Choose a reason for hiding this comment

The reason will be displayed to describe this comment to others. Learn more.

The old code had that same pattern. The first gets created, the second rejected.

tsdb/shard.go Outdated
mf.mu.Lock()
defer mf.mu.Unlock()
// Check with the field validator.
if err := ValidateFields(mf, p, s.options.Config.SkipFieldSizeValidation); err != nil {
Copy link
Copy Markdown
Member

Choose a reason for hiding this comment

The reason will be displayed to describe this comment to others. Learn more.

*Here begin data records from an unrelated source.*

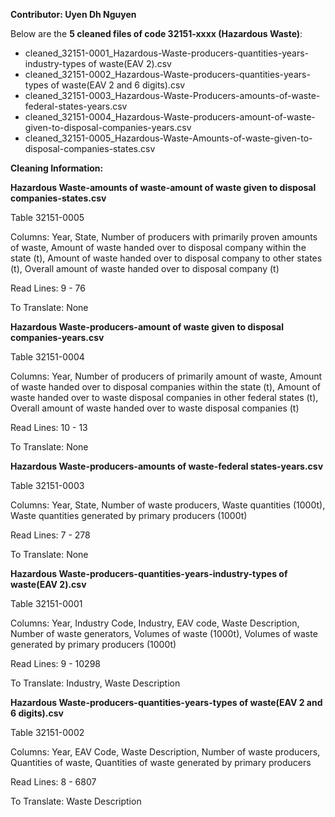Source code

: **Contributor: Uyen Dh Nguyen**

Below are the **5 cleaned files of code 32151-xxxx (Hazardous Waste)**:
+ cleaned_32151-0001_Hazardous-Waste-producers-quantities-years-industry-types of waste(EAV 2).csv
+ cleaned_32151-0002_Hazardous-Waste-producers-quantities-years-types of waste(EAV 2 and 6 digits).csv
+ cleaned_32151-0003_Hazardous-Waste-Producers-amounts-of-waste-federal-states-years.csv
+ cleaned_32151-0004_Hazardous-Waste-producers-amount-of-waste-given-to-disposal-companies-years.csv
+ cleaned_32151-0005_Hazardous-Waste-Amounts-of-waste-given-to-disposal-companies-states.csv

**Cleaning Information:**

**Hazardous Waste-amounts of waste-amount of waste given to disposal companies-states.csv**

Table 32151-0005

Columns: Year, State, Number of producers with primarily proven amounts of waste, Amount of waste handed over to disposal company within the state (t), Amount of waste handed over to disposal company to other states (t), Overall amount of waste handed over to disposal company (t)

Read Lines: 9 - 76

To Translate: None


**Hazardous Waste-producers-amount of waste given to disposal companies-years.csv**

Table 32151-0004

Columns: Year, Number of producers of primarily amount of waste, Amount of waste handed over to disposal companies within the state (t), Amount of waste handed over to waste disposal companies in other federal states (t), Overall amount of waste handed over to waste disposal companies (t) 

Read Lines: 10 - 13

To Translate: None

**Hazardous Waste-producers-amounts of waste-federal states-years.csv**

Table 32151-0003

Columns: Year, State, Number of waste producers, Waste quantities (1000t), Waste quantities generated by primary producers (1000t)

Read Lines: 7 - 278

To Translate: None

**Hazardous Waste-producers-quantities-years-industry-types of waste(EAV 2).csv**

Table 32151-0001

Columns: Year, Industry Code, Industry, EAV code, Waste Description, Number of waste generators, Volumes of waste (1000t), Volumes of waste generated by primary 
producers (1000t)

Read Lines: 9 - 10298

To Translate: Industry, Waste Description

**Hazardous Waste-producers-quantities-years-types of waste(EAV 2 and 6 digits).csv**

Table 32151-0002

Columns: Year, EAV Code, Waste Description, Number of waste producers, Quantities of waste, Quantities of waste generated by primary producers

Read Lines: 8 - 6807

To Translate: Waste Description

ValidateFields knows which fields are not currently in the measurement fields, and this is the only place in the code it is called from. We could avoid iterating over the fields again below looking for unknown fields if ValidateFields collected them for us.

Copy link
Copy Markdown
Contributor Author

Choose a reason for hiding this comment

The reason will be displayed to describe this comment to others. Learn more.

I agree. My question was how wide-ranging the changes should be. This PR is the minimal set of changes I could find that fixed the bug, but you are correct that there is much room for improvement in the code as it is in the product and in this PR. Let's discuss how radical to get.

Copy link
Copy Markdown
Contributor Author

Choose a reason for hiding this comment

The reason will be displayed to describe this comment to others. Learn more.

I'd like to replace the atomic.Value storing the fields map with a sync.Map with a generic wrapper for type safety, for instance. Lots of locking goes away if we do that, but it's a big, scary change.

tsdb/shard.go Outdated
Comment on lines +707 to +708
mf := engine.MeasurementFields(name)
mf.mu.Lock()
Copy link
Copy Markdown
Member

Choose a reason for hiding this comment

The reason will be displayed to describe this comment to others. Learn more.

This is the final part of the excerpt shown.